Brief:
Search the records that follow and extract every line containing the string "begin".

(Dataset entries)
>>>

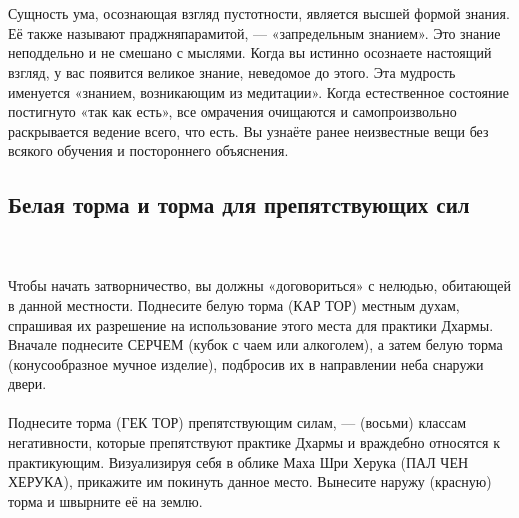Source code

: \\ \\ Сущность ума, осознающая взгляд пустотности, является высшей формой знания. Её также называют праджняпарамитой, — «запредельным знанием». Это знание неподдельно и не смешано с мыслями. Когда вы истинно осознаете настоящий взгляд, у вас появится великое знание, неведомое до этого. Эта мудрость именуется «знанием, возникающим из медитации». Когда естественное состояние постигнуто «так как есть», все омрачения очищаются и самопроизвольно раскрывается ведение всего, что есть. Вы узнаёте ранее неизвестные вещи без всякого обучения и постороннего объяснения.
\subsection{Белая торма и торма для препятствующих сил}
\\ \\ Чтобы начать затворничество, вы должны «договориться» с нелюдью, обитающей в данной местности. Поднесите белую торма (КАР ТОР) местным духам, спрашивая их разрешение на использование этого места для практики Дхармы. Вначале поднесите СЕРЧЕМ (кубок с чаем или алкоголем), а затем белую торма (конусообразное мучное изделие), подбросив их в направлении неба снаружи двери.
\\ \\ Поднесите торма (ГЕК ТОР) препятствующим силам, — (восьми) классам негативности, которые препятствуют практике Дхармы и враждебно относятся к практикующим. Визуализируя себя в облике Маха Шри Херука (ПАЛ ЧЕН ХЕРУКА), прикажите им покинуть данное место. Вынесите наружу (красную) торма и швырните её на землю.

<<<
>>>

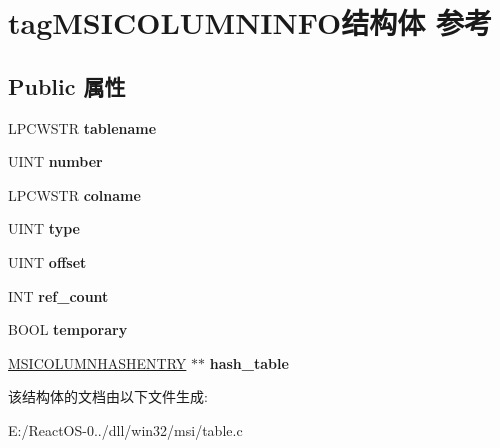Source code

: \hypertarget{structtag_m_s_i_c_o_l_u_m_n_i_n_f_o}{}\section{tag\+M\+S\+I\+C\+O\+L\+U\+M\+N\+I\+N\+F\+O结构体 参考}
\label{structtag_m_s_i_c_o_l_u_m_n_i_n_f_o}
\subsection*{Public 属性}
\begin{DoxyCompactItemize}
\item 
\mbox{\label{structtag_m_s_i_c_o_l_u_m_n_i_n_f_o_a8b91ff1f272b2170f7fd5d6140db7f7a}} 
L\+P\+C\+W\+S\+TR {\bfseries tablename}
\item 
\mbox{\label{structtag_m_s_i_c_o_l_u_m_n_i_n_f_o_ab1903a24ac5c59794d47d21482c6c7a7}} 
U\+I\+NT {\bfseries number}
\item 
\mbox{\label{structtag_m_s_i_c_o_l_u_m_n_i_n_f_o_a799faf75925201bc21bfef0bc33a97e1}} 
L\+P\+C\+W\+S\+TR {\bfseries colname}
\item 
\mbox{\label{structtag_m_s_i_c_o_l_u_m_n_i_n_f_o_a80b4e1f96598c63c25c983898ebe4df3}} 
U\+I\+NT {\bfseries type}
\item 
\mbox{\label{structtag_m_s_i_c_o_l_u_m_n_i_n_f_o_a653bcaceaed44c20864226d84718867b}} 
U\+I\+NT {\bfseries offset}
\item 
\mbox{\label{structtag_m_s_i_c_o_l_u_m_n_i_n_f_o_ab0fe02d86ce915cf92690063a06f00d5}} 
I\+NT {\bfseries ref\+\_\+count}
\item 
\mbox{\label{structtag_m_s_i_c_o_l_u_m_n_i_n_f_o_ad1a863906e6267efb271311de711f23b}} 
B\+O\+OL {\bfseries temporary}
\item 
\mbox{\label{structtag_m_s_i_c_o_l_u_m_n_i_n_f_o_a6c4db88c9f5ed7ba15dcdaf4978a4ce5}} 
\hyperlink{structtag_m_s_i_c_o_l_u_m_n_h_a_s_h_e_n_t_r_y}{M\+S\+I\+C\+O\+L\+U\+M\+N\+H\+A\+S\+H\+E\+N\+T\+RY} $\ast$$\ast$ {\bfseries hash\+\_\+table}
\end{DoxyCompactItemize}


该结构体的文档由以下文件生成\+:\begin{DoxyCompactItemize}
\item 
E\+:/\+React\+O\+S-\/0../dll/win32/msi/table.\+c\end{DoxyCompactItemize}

<<<

Output below:
\begin{DoxyCompactItemize}
该结构体的文档由以下文件生成\+:\begin{DoxyCompactItemize}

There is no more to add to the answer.